Metacritic, the review score aggregating site, is a harsh mistress. Many reviewers dislike the site for what it's done to the industry, while many developers live and die by nothing more than its ability to provide a single, average number. Today, THQ's pretty much learnt that lesson the hard way.
On the back of a day one Metacritic score of around 73 across all platofrms, THQ's stock has dropped 26 per cent, according to Gamasutra (thanks for the heads up Atomican PointZeroOne).
There's a lot wrong with this picture, and it illustrates many of the flaws in the way the games industry - development, publishing, and journalism - operates at the moment.
First up, is Metacritic itself. Given that, at time of writing, it's only collating 32 titles in its tracking of Homefront on Xbox 360, it must be pointed out this represents the enormous influence Metacritic has.
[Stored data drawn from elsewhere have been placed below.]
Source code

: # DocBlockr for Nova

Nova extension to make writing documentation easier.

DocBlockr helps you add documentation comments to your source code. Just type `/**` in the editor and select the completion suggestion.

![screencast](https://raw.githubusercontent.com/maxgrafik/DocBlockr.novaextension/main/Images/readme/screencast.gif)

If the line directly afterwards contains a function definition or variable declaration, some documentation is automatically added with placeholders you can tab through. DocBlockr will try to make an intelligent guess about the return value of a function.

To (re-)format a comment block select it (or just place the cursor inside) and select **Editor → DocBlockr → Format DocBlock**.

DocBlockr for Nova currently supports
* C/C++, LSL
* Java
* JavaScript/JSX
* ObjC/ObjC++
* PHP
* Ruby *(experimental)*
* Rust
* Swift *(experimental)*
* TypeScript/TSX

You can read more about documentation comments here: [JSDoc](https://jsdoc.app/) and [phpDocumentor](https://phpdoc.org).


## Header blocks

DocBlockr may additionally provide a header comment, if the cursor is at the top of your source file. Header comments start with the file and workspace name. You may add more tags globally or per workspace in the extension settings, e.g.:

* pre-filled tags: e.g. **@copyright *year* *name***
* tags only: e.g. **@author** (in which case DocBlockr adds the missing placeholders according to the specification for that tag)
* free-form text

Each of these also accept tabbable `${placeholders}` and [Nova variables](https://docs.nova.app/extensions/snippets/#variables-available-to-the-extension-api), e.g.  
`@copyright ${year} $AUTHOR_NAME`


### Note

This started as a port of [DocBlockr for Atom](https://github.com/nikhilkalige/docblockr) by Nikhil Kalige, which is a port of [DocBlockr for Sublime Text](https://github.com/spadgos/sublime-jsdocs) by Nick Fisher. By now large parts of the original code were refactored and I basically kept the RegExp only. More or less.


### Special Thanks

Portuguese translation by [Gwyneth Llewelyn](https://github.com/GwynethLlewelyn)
By merely reporting on the opinions of, basically, 32 or so individuals, THQ's lost money in terms of stock, pre-orders and in sheer good will. And this, despite Metacritic's own report that fully HALF of the reviews are positive.
And don't even get us started about the fact that when it comes to user reviews, the vast majority are in actually positive.
This modern reliance on Metacritic's even more problematic, because it completely invalidates the most important part of the review process. That is, the hundreds if not thousands of words that give any given score context. Any one of those 'average' reviews could praise Homefront - many of them do, in fact - but the scores taken in isolation don't help anyone. Not gamers, not reviewers, and certainly not THQ or other publishers.
The second problem here is that Metacritic only has this much weight because readers and in particular developers give it to them. In fact, it was at a Relic hosted event for the THQ-published Space Marine where the devs present made a big point at the top of their presentation about how well their games have done on Metacritic - as if it's Metacritic they're impressing, not a global audience of reviewers.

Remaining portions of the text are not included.